• Exercise goal: Looking at the entries below, how many lines include the word "tool"? Answer with the number alone.

• Given records:

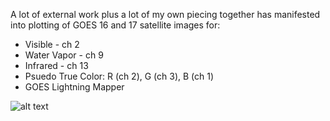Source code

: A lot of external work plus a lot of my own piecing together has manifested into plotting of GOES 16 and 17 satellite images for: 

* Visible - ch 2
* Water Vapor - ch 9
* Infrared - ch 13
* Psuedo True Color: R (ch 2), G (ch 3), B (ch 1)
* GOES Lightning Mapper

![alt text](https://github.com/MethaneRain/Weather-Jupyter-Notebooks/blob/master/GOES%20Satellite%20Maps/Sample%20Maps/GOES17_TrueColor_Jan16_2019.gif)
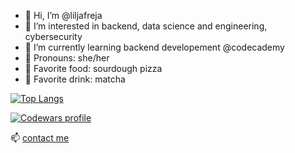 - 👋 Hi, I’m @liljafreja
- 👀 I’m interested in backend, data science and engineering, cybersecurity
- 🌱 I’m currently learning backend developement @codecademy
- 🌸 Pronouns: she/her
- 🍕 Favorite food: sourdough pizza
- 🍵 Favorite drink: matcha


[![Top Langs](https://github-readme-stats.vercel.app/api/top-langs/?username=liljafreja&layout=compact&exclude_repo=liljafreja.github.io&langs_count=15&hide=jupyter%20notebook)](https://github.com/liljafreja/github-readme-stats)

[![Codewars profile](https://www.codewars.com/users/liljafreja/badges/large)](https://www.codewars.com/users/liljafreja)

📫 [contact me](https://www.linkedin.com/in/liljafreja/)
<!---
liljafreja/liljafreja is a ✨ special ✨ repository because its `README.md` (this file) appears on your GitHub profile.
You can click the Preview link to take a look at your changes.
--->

...

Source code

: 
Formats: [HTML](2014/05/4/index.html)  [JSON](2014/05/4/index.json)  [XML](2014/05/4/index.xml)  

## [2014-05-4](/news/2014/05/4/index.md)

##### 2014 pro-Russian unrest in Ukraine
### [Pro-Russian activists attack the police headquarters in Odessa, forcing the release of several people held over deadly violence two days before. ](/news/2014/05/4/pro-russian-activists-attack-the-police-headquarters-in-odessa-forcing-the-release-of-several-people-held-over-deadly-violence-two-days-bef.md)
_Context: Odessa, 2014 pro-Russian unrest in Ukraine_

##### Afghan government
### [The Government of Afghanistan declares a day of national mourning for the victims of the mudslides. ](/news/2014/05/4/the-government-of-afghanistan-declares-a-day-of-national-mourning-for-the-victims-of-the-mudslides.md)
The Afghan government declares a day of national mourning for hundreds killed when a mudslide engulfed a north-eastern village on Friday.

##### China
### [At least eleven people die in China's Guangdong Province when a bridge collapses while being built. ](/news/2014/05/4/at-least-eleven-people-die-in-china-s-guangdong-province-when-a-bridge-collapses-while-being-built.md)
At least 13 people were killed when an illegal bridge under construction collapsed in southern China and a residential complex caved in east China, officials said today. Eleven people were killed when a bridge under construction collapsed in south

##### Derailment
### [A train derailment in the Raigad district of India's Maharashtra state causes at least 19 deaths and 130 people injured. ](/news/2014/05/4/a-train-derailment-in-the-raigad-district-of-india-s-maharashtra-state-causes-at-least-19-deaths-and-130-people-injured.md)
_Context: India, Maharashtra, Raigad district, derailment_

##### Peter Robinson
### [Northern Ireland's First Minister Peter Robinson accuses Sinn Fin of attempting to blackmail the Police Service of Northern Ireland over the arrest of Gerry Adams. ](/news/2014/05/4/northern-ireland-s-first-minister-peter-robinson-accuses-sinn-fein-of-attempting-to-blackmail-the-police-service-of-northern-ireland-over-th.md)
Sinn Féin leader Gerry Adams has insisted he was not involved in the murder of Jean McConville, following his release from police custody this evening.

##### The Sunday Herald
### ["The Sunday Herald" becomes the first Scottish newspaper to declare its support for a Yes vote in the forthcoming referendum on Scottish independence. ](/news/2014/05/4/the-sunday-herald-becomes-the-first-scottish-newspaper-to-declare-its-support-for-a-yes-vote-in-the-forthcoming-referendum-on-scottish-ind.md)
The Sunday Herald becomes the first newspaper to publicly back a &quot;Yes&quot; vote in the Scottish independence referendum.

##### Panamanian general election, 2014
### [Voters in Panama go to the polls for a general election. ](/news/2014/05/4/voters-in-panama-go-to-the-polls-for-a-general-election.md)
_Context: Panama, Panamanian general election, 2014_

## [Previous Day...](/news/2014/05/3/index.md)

* * *

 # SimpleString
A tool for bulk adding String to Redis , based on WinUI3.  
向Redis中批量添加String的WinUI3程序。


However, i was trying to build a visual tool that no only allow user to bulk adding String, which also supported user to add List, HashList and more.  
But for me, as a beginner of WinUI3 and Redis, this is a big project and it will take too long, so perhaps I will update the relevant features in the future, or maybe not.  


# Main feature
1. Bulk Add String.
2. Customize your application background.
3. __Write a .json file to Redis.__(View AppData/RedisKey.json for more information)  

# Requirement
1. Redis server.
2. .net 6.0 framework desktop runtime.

• Response below: 2